Originally Posted by *NoxiousByProxy* /img/forum/go_quote.gif I dunno. I am very unimpressed. There are so many everyday women who are older that look loads better than she does. I guess it does pay to never ever let yourself go. You will never look like a "tight" person again when you try to lose it at that age. But hey... maybe I am completely wrong. Perhaps a lady can still look tight and hot when she loses weight after age 50. IMO, she looks quite toned.

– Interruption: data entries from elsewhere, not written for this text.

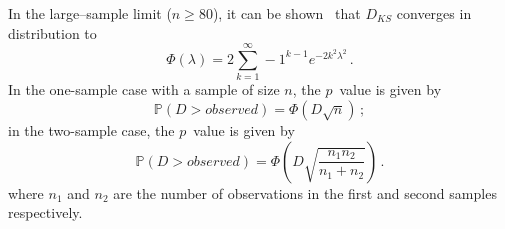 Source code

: \documentclass[codesnippet]{jss}
\begin{document}

In the large--sample limit ($n \geq 80$), it can be shown~\citep{Kendall1946} that $D_{KS}$ converges in distribution to
\begin{equation} \label{eq:1}
\Phi(\lambda) = 2 \sum_{k=1}^{\infty} -1^{k-1}e^{-2k^2\lambda^2} \,.
\end{equation}
%
In the one-sample case with a sample of size $n$, the $p$~value is given by
\begin{equation} \label{eq:2}
\mathbb{P}(D > observed) = \Phi ( D\sqrt{n})\,;
\end{equation}
in the two-sample case, the $p$~value is given by
%
\begin{equation} \label{eq:3}
\mathbb{P}(D > observed) = \Phi \left( D\sqrt{\frac{n_1n_2}{n_1+n_2}} \right)\,.
\end{equation}
%
where $n_1$ and $n_2$ are the number of observations in the first and second samples respectively.
\end{document}
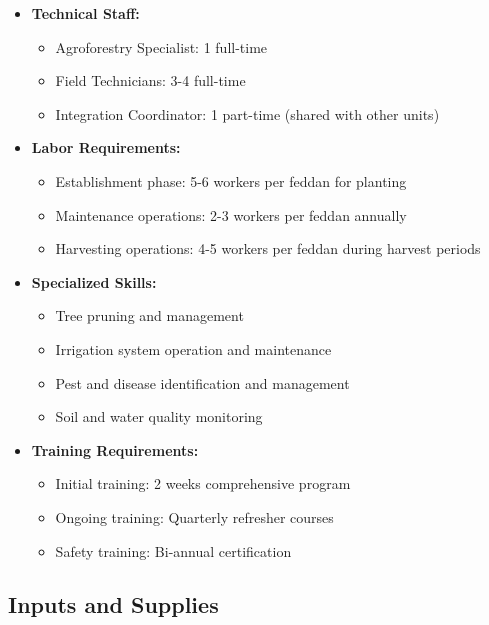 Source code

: \begin{itemize}
    \item \textbf{Technical Staff:}
    \begin{itemize}
        \item Agroforestry Specialist: 1 full-time
        \item Field Technicians: 3-4 full-time
        \item Integration Coordinator: 1 part-time (shared with other units)
    \end{itemize}
    \item \textbf{Labor Requirements:}
    \begin{itemize}
        \item Establishment phase: 5-6 workers per feddan for planting
        \item Maintenance operations: 2-3 workers per feddan annually
        \item Harvesting operations: 4-5 workers per feddan during harvest periods
    \end{itemize}
    \item \textbf{Specialized Skills:}
    \begin{itemize}
        \item Tree pruning and management
        \item Irrigation system operation and maintenance
        \item Pest and disease identification and management
        \item Soil and water quality monitoring
    \end{itemize}
    \item \textbf{Training Requirements:}
    \begin{itemize}
        \item Initial training: 2 weeks comprehensive program
        \item Ongoing training: Quarterly refresher courses
        \item Safety training: Bi-annual certification
    \end{itemize}
\end{itemize}

\subsection{Inputs and Supplies}

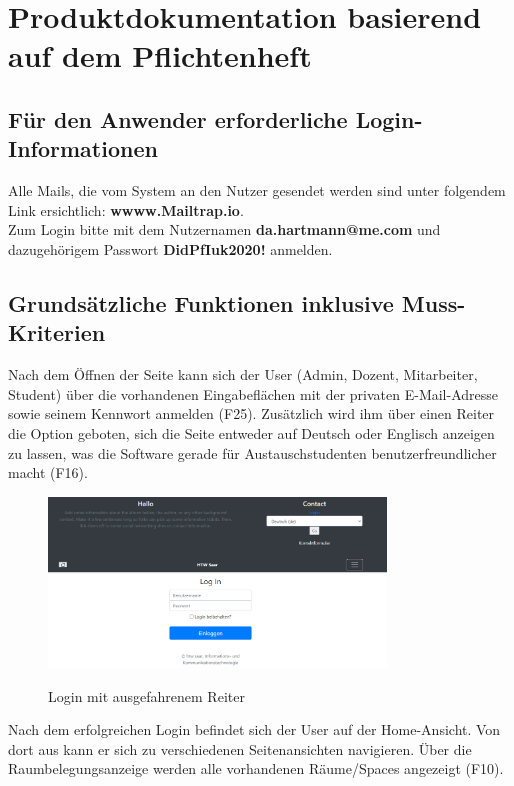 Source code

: \documentclass[a4paper,report,headsepline]{scrreprt}
\begin{document}
\chapter{Produktdokumentation basierend auf dem Pflichtenheft}\label{cha:Produktdokumentation}
\section{Für den Anwender erforderliche Login-Informationen}
Alle Mails, die vom System an den Nutzer gesendet werden sind unter folgendem Link ersichtlich: \textbf{wwww.Mailtrap.io}. \\
Zum Login bitte mit dem Nutzernamen \dq \textbf{da.hartmann@me.com}\dq{} 
und dazugehörigem Passwort \dq  \textbf{DidPfIuk2020!}\dq{} anmelden.
\section{Grundsätzliche Funktionen inklusive Muss-Kriterien}
Nach dem Öffnen der Seite kann sich der User (Admin, Dozent, Mitarbeiter, Student) über die vorhandenen Eingabeflächen mit der privaten E-Mail-Adresse sowie seinem Kennwort anmelden (F25). Zusätzlich wird ihm über einen Reiter die Option geboten, sich die Seite entweder auf Deutsch oder Englisch anzeigen zu lassen, was die Software gerade für Austauschstudenten benutzerfreundlicher macht (F16). 
\begin{figure}[h]
    \centering
    \caption{Login mit ausgefahrenem Reiter}
    \includegraphics[width=0.8\textwidth]{Login mit ausgefahrenem Reiter}
    \label{fig:Login mit ausgefahrenem Reiter}
\end{figure}
Nach dem erfolgreichen Login befindet sich der User auf der Home-Ansicht. Von dort aus kann er sich zu verschiedenen Seitenansichten navigieren. Über die Raumbelegungsanzeige werden alle vorhandenen Räume/Spaces angezeigt (F10).
\end{document}

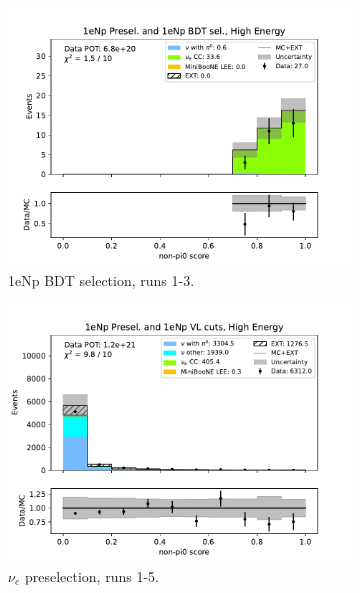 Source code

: \begin{figure}[H]
\begin{subfigure}{0.33\linewidth}
    \includegraphics[width=\linewidth]{technote/Sidebands/Figures/FarSideband/far_sideband_nonpi0_score_run123_NP_NPBDT_HIGH_ENERGY.pdf}
    \caption{1eNp BDT selection, runs 1-3.}
    \end{subfigure}
    \begin{subfigure}{0.33\linewidth}
    \includegraphics[width=\linewidth]{technote/Sidebands/Figures/FarSideband/far_sideband_nonpi0_score_run1234a4b4c4d5_NP_NP_HIGH_ENERGY.pdf}
    \caption{$\nu_e$ preselection, runs 1-5.}
    \end{subfigure}%
    \begin{subfigure}{0.33\linewidth}

\end{subfigure}
\end{figure}
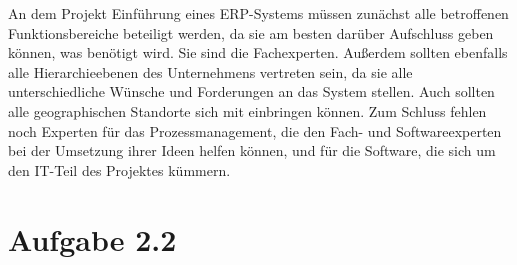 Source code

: \documentclass[12pt,utf8]{scrartcl}
\begin{document}
An dem Projekt Einführung eines ERP-Systems müssen zunächst alle betroffenen Funktionsbereiche beteiligt werden, da sie am besten darüber Aufschluss geben können, was benötigt wird. Sie sind die Fachexperten. Außerdem sollten ebenfalls alle Hierarchieebenen des Unternehmens vertreten sein, da sie alle unterschiedliche Wünsche und Forderungen an das System stellen. Auch sollten alle geographischen Standorte sich mit einbringen können. Zum Schluss fehlen noch Experten für das Prozessmanagement, die den Fach- und Softwareexperten bei der Umsetzung ihrer Ideen helfen können, und für die Software, die sich um den IT-Teil des Projektes kümmern\cite{Hansmann2005}.

\newpage
\section*{Aufgabe 2.2}

\newpage
\begin{flushleft}

\end{flushleft}
\end{document}
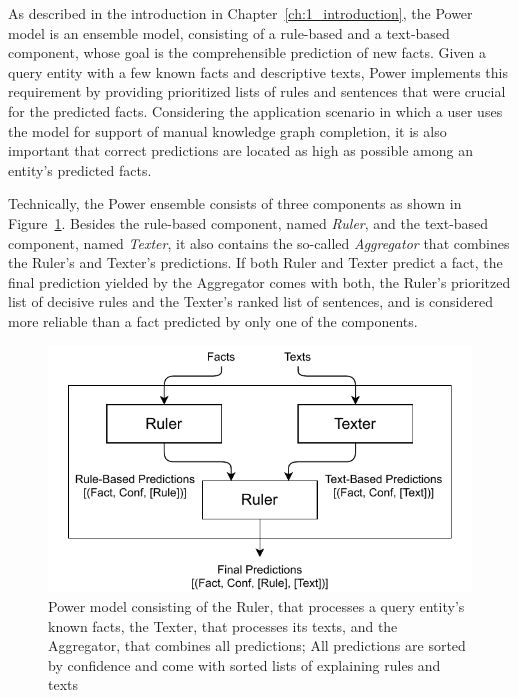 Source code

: As described in the introduction in Chapter~\ref{ch:1_introduction}, the Power model is an ensemble model, consisting of a rule-based and a text-based component, whose goal is the comprehensible prediction of new facts. Given a query entity with a few known facts and descriptive texts, Power implements this requirement by providing prioritized lists of rules and sentences that were crucial for the predicted facts. Considering the application scenario in which a user uses the model for support of manual knowledge graph completion, it is also important that correct predictions are located as high as possible among an entity's predicted facts.

Technically, the Power ensemble consists of three components as shown in Figure~\ref{fig:4_approach/power_architecture}. Besides the rule-based component, named \emph{Ruler}, and the text-based component, named \emph{Texter}, it also contains the so-called \emph{Aggregator} that combines the Ruler's and Texter's predictions. If both Ruler and Texter predict a fact, the final prediction yielded by the Aggregator comes with both, the Ruler's prioritzed list of decisive rules and the Texter's ranked list of sentences, and is considered more reliable than a fact predicted by only one of the components.

\begin{figure}[t]
    \centering
    \includegraphics[width=\textwidth]{4_approach/power_architecture}
    \caption{Power model consisting of the Ruler, that processes a query entity's known facts, the Texter, that processes its texts, and the Aggregator, that combines all predictions; All predictions are sorted by confidence and come with sorted lists of explaining rules and texts}
    \label{fig:4_approach/power_architecture}
\end{figure}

It is very unlikely for a person to look toned after the age of 50 regardless of whether they have lost weight or not- the skin loses it's elasticity.


----------



## lynnda (Nov 18, 2006)

Originally Posted by *WhitneyF* /img/forum/go_quote.gif I definitely don't see her sporting that bikini on Oprah as a way for her to say she's the hottest thing on the planet. It's just representing how good and confident she feels now that she's down to a more reasonable body weight. A bikini is like the ultimate thing to slip into and she did it on national television. That's saying A LOT. i agree!!!


----------



## speerrituall1 (Nov 18, 2006)

Looking good!


----------



## monniej (Nov 20, 2006)

go kirstie! way to hold it down for the 40++ crowd, baby!


----------



## SwtValina (Nov 20, 2006)

I think the point of her being in the bathing suit was to show that she has gained confidence after being on Jenny Craig and not because she is losing weight, but because she is taking better care of herself and took some initiative to make a change.


----------